A threat actor tracked as UNC6395 used OAuth refresh tokens stolen from Drift to access Salesforce environments for more than 700 organizations, according to research by Palo Alto Networks Unit 42 and Material Security.
The intrusions relied on OAuth refresh tokens, which are issued when users authorize third-party apps to access Google or Microsoft accounts. Refresh tokens do not automatically expire, are not revoked when passwords change, and can be used without submitting a user password, allowing access without a new sign-in or multifactor authentication.
According to researchers, the attacker most likely obtained the tokens through earlier phishing campaigns and then used legitimate Drift integrations to move through customer Salesforce instances. Once inside, the actor exported data and searched for credentials including AWS access keys, Snowflake tokens and account passwords.
Public disclosures list Cloudflare, PagerDuty and dozens of other companies as affected while investigations continue to assess the full scope.

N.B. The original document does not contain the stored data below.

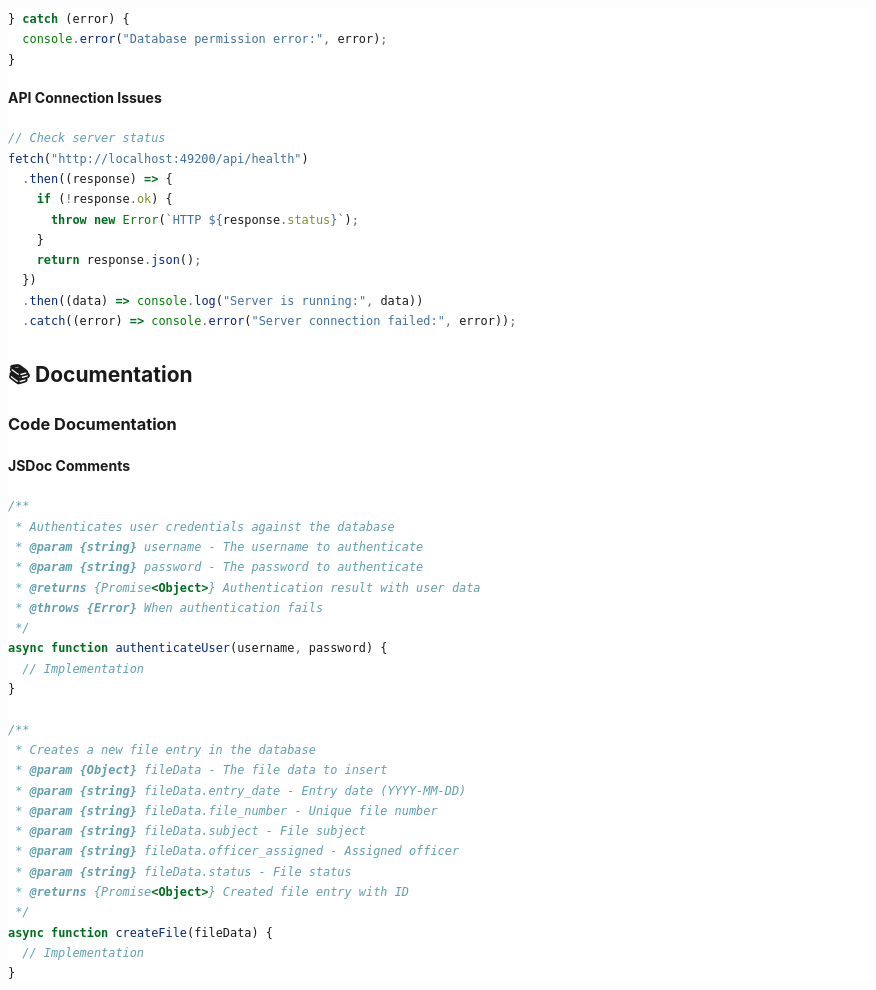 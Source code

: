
 ```javascript
} catch (error) {
  console.error("Database permission error:", error);
}
```

#### API Connection Issues

```javascript
// Check server status
fetch("http://localhost:49200/api/health")
  .then((response) => {
    if (!response.ok) {
      throw new Error(`HTTP ${response.status}`);
    }
    return response.json();
  })
  .then((data) => console.log("Server is running:", data))
  .catch((error) => console.error("Server connection failed:", error));
```

## 📚 Documentation

### Code Documentation

#### JSDoc Comments

```javascript
/**
 * Authenticates user credentials against the database
 * @param {string} username - The username to authenticate
 * @param {string} password - The password to authenticate
 * @returns {Promise<Object>} Authentication result with user data
 * @throws {Error} When authentication fails
 */
async function authenticateUser(username, password) {
  // Implementation
}

/**
 * Creates a new file entry in the database
 * @param {Object} fileData - The file data to insert
 * @param {string} fileData.entry_date - Entry date (YYYY-MM-DD)
 * @param {string} fileData.file_number - Unique file number
 * @param {string} fileData.subject - File subject
 * @param {string} fileData.officer_assigned - Assigned officer
 * @param {string} fileData.status - File status
 * @returns {Promise<Object>} Created file entry with ID
 */
async function createFile(fileData) {
  // Implementation
}
```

From the perspective of perimeter controls and typical access logs, the activity appeared legitimate because it used approved app credentials.
Material Security’s analysis found that 45% of security teams do not monitor persistent OAuth grants. The firm reported that 80% of security leaders view unmanaged OAuth grants as a critical or significant risk, and 33% of organizations rely on manual processes such as spreadsheets and ad hoc reviews to track grants.
Many current defenses focus on checks at the time an app is granted access, including reviewing requested permission scopes and vendor reputation. Those point-in-time checks do not detect a legitimate app whose credentials are later stolen and used by a different actor.
Practices cited by security practitioners for detecting token misuse include continuous monitoring of app behavior to flag sudden spikes in API calls or unusual queries and assessment of the blast radius tied to the accounts the apps are connected to. High-risk detections can trigger automated token revocation, while lower-confidence alerts can be escalated for human review.
The number of persistent OAuth grants is expected to grow as employees link AI tools, automation services and productivity apps to enterprise Google and Microsoft environments. Organizations that do not track and monitor those grants may leave an access path that perimeter controls and multifactor authentication do not block when tokens are stolen.